Although there was not really a ‘typical’ day, it began with:

 … no breakfast, only tea, before milking the cows, washing the machinery and sterilising the equipment. Then breakfast and preparing a sandwich for lunch. A lot of field work including stooking, and I had to feed kale to the cows … the worst job was cutting down the frozen kale in the winter … this was when the cows had their babies … there was less dairy work in the summer as I was needed in the fields …

And she recalled that:

The first time I saw a field of wheat, I thought it was spring onions.

I only lost the herd on one occasion. I took them to Galleywood Common where there were grazing rights, but I fell asleep and they were all gone when I woke up. I went back to the farm to report them lost and was sent back to the Common where I found one or two, and someone on a tractor pointed me in the right direction. They were outside a field of other cows looking in at them. I used a stick to herd them but they knew the way and seemed able to tell that it was time to go … I usually worked seven days a week although I could sometimes get a train home after milking on Saturday and get back for the Sunday evening.

Elsie Haysman

My first job was on Wallasea Island, sometimes working with a large horse who pulled a cart of hay or vegetables. There were lots of girls picked up by lorry and we worked different farms every day … I remember working Lifstan Way, too, when it was farmland [now swallowed up by Thorpe Bay developments]. There you could see the train passing, and soldiers on board who would throw chocolate out of the windows for us …

She remembers working ‘on Foulness Island and at Rayleigh and at a tomato nursery in Hockley’ where she also ‘pruned apple trees’. Although Elsie recalls ‘tying a sack around my waist’ for the potato picking:

The work was mainly with crops or chickens … with some heavy work such as ploughing and digging ditches … The first time I used a tractor, I shot straight through a chicken run, and the farmer got a bit upset … I didn’t like killing chickens.

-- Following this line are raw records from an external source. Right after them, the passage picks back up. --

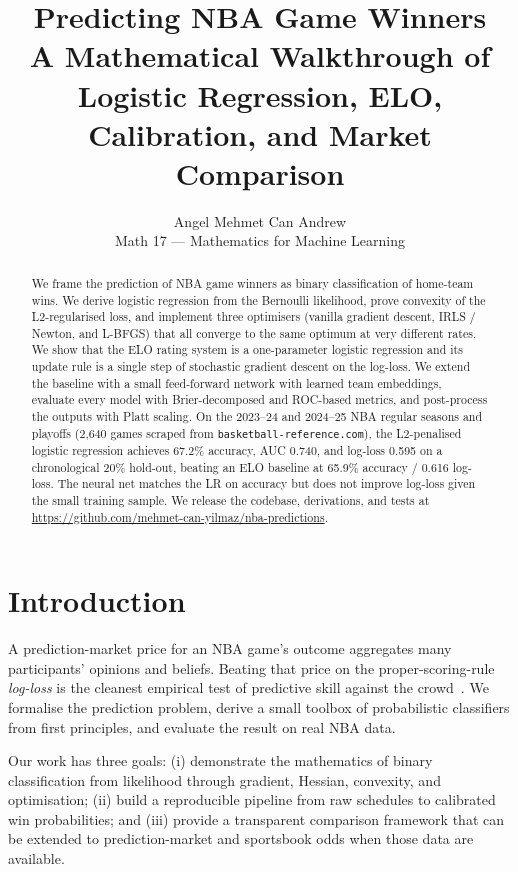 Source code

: \documentclass[11pt]{article}
\title{\textbf{Predicting NBA Game Winners}\\
\large A Mathematical Walkthrough of Logistic Regression, ELO,
Calibration, and Market Comparison}
\author{Angel \quad Mehmet Can \quad Andrew\\
\small Math 17 --- Mathematics for Machine Learning}
\date{}
\begin{document}
\maketitle

\begin{abstract}
We frame the prediction of NBA game winners as binary classification of
home-team wins. We derive logistic regression from the Bernoulli
likelihood, prove convexity of the L2-regularised loss, and implement
three optimisers (vanilla gradient descent, IRLS / Newton, and L-BFGS)
that all converge to the same optimum at very different rates. We show
that the ELO rating system is a one-parameter logistic regression and
its update rule is a single step of stochastic gradient descent on the
log-loss. We extend the baseline with a small feed-forward network with
learned team embeddings, evaluate every model with Brier-decomposed and
ROC-based metrics, and post-process the outputs with Platt scaling. On
the 2023--24 and 2024--25 NBA regular seasons and playoffs (2{,}640
games scraped from \texttt{basketball-reference.com}), the L2-penalised
logistic regression achieves 67.2\% accuracy, AUC 0.740, and log-loss
0.595 on a chronological 20\% hold-out, beating an ELO baseline at
65.9\% accuracy / 0.616 log-loss. The neural net matches the LR on
accuracy but does not improve log-loss given the small training sample.
We release the codebase, derivations, and tests at
\url{https://github.com/mehmet-can-yilmaz/nba-predictions}.
\end{abstract}

\section{Introduction}

A prediction-market price for an NBA game's outcome aggregates many
participants' opinions and beliefs. Beating that price on the
proper-scoring-rule \emph{log-loss} is the cleanest empirical test of
predictive skill against the crowd~\cite{levitt2004gambling,
silver2015fivethirtyeight}. We formalise the prediction problem,
derive a small toolbox of probabilistic classifiers from first
principles, and evaluate the result on real NBA data.

Our work has three goals: (i) demonstrate the mathematics of binary
classification from likelihood through gradient, Hessian, convexity, and
optimisation; (ii) build a reproducible pipeline from raw schedules to
calibrated win probabilities; and (iii) provide a transparent
comparison framework that can be extended to prediction-market and
sportsbook odds when those data are available.
\end{document}
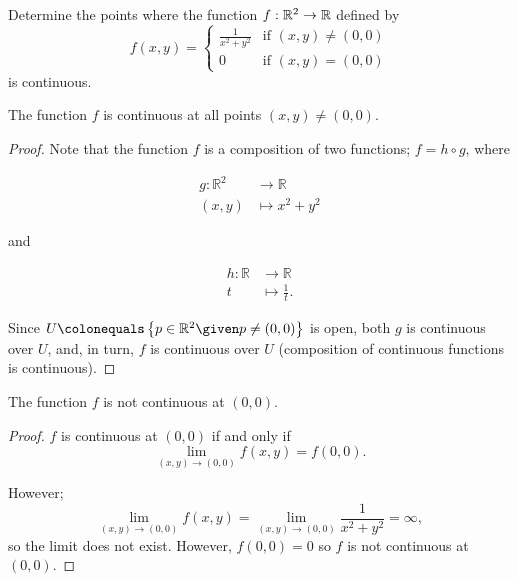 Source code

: \begin{problem}
  Determine the points where the function $f : \mathbb{R}^2 \to \mathbb{R}$ defined by
  \[
    f(x, y) = \begin{cases}
      \frac{1}{x^2 + y^2} & \text{if } (x, y) \neq (0, 0) \\
      0 & \text{if } (x, y) = (0, 0)
    \end{cases}
  \]
  is continuous.
\end{problem}

\begin{answer}

  \begin{claim}
    The function $f$ is continuous at all points $(x, y) \neq (0, 0)$.

    \begin{proof}
      Note that the function $f$ is a composition of two functions;
      $f = h \circ g$, where

      \begin{minipage}{0.4\textwidth}
        \begin{align*}
          g : \mathbb{R}^2 &\to \mathbb{R} \\
          (x, y) &\mapsto x^2 + y^2
        \end{align*}
      \end{minipage}%
      \begin{minipage}{0.1\textwidth}
        and
      \end{minipage}%
      \begin{minipage}{0.1\textwidth}
        \begin{align*}
          h : \mathbb{R} &\to \mathbb{R} \\
          t &\mapsto \frac{1}{t}.
        \end{align*}
      \end{minipage}

      \step
      Since $U \colonequals \set{ p \in \R^2 \given p \neq (0, 0) }$ is open,
      both $g$ is continuous over $U$, and, in turn, $f$ is continuous over $U$
      (composition of continuous functions is continuous).
    \end{proof}
  \end{claim}

  \begin{claim}
    The function $f$ is not continuous at $(0, 0)$.

    \begin{proof}
      $f$ is continuous at $(0, 0)$ if and only if
      \[
        \lim_{(x, y) \to (0, 0)} f(x, y) = f(0, 0).
      \]

      \step
      However;
      \[
        \lim_{(x, y) \to (0, 0)} f(x, y)
        = \lim_{(x, y) \to (0, 0)} \frac{1}{x^2 + y^2}
        = \infty,
      \]
      so the limit does not exist.
      However, $f(0, 0) = 0$
      so $f$ is not continuous at $(0, 0)$.
    \end{proof}
  \end{claim}
\end{answer}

Remembering another dramatic moment, she spoke of the ‘bonfires at work, especially at the end of the day, to get rid of the rubbish. But once we built it too near to an old tree, and it burnt to the ground, the flames burning too bright for the black out.’

Vicky Phillips

As she had been evacuated, Vicky ‘was not homesick’ during her WLA years but was not impressed by her ‘room with only a candle to do my make-up’. Having wanted to work with horses, she also wasn’t at all keen on her ‘first job [at Bradwell-juxta-Mare] … mainly tomato growing, though I did have to take the old shire horse to be shod sometimes, driving bareback, and using a gate to climb on his back’. Although she did spend some time at a farm with a riding school in Surrey, Vicky recalled ‘rat catching for the War Ag, loaned out to different Essex farms including Wallasea Island, [earning] 2
d
a tail’.

Winifred Daines

From Plaistow, Winifred spent most of her five years in the WLA in farms around Braintree – ‘as many as four different farms in one week’ – billeted in private houses. She did ‘milk a cow once, but [wasn’t] keen’ and also learnt to ‘drive a Fordson tractor … nothing to it, just go and stop’ though she admits she ‘ended up in a ditch a few times’. Apart from the more usual farming chores, she also remembers ‘white-washing a cowshed [at Hatfield Peverel] with young Vincent teasing me’ until she ‘chucked the brush down’ and his brother took her for a drink as some kind of apology. Then there was ‘cleaning out ditches’ and travelling on ‘muddy sugar beet lorries often with seats that moved when they went round the corner’. One chore when she got to ‘Martin’s Strawberry Farm’ was not what she anticipated: she had travelled to the farm with a ‘tarpaulin with poles and buckets’ on board which the farmer was not expecting, unless it was ‘your toilet’. And it was. She and two other Land Girls erected it – ‘it took ages … and the first person to use it, it collapsed on them, although it was designed for privacy. Well-intentioned but not used.’